Chance is a very genuine person. When he reached out to me to do Acid Rap, we had known each other from back in the day, but we were never really close. We were close enough to know we were fans of each other. The music brought us together. He was willing to take a risk that a lot of artists won’t once they get to a certain point, because we all knew how big Acid Rap was going to be way before it came out. He reached out to me very randomly. To this day I don’t know where he got my phone number. He texted me and it was like, “Who is this foreign number asking me to get on their tape?”

Since then, he’s always been looking out. Obviously, he’s going to do what he does because he is at that level now. But he’s still very involved in things that you wouldn’t think he would be, and really concerned with morals, family values, that sort of stuff. Him and the whole Social Experiment — I consider them family. They just support me in a different kind of way, a genuine way.

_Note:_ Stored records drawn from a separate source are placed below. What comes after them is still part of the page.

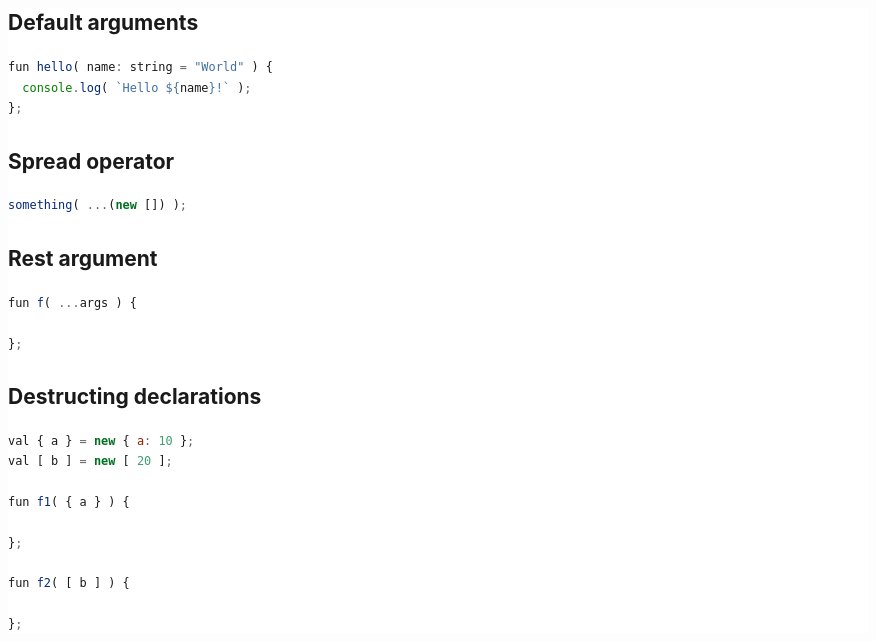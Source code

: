 ## Default arguments

```js
fun hello( name: string = "World" ) {
  console.log( `Hello ${name}!` );
};
```

## Spread operator

```js
something( ...(new []) );
```

## Rest argument

```js
fun f( ...args ) {

};
```

## Destructing declarations

```js
val { a } = new { a: 10 };
val [ b ] = new [ 20 ];

fun f1( { a } ) {

};

fun f2( [ b ] ) {

};
```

When I did Acid Rap I had no idea what would come from that. Once it dropped, nothing changed in my life at all. It was weird to me that this album is huge, but nobody even knows I’m on it. It was more about the relationships I built from it, and the people who believe in me now. Sometimes it just takes a cosign from somebody you believe in to believe in yourself. Now I feel like I can call Chance because I know that he’s experienced already a lot of what I’m experiencing — or maybe what I’m about to experience. I can just ask questions and he’ll be cool about it.

What do you like about being a rapper in Chicago, and what don’t you like?

I think my favorite part about the Chicago rap scene is that most of us have known each other for years now. I met a lot of those guys when I was 16, 17. I’ve never been BFFs with a lot of rappers in Chicago, but I still have known them for five years, and it feels almost the same. It’s competitive, but it’s also very collaborative. It’s friendly competition; no “I hate you, I’m about to kill you.” Being able to see my friends winning, and them seeing me — it’s a good feeling. It’s a great time to be from Chicago, and a great time to be an artist from Chicago. I don’t know what I don’t like about it, right now.

I think this is just the beginning. I think a lot of people thought after Chief Keef blew up — or after Chance blew up — that Chicago would be done. But I think it’s still the beginning. Most of us are not even 23, so I don’t know why people think we’re going to disappear or fall off the face of the Earth. Most of us are the definition of independent. Recording ourselves, mixing ourselves, producing ourselves, and that’s a lot of what’s made Chicago what it is right now. We’ve been waiting for the industry to come to Chicago for so long, and now it’s like, “Fuck it, we don’t need it.” Artists from Chicago are getting out onto that next level. Some of the people I’m a huge fan of haven’t even made it to that national level yet and are still very young.

Who are some of those artists?

I featured Legit on ComfortZone — he’s one of those unsung guys at the moment. But I think the future’s pretty bright for the young fellow. But yeah, I think that’s the one because he was on my tape. I don’t want to name too many people and get these text messages after the article comes out, like, ‘Where’s my name?”

What are you working on next?

I’m just making music — as close to every day as I can. The internet hasn’t heard the new stuff, so it’s a clean slate. I don’t want to do anything prematurely. I don’t want to make any moves I’m not ready to. I’m just going to lay low — work on my singing. It’s been working out so far but I think the real test will be when I drop that first track. Then we’ll know what the rest of the road will look like. I think the cool part about this one is having access to a lot more engineers, musicians, and artists in general to work with. It’s been a year and a half since ComfortZone dropped and most of it was written before that. So much has happened. So I’m really excited for next year.

Chicagoans can catch Saba headlining at the Abbey Pub in Chicago on Friday, November 21st.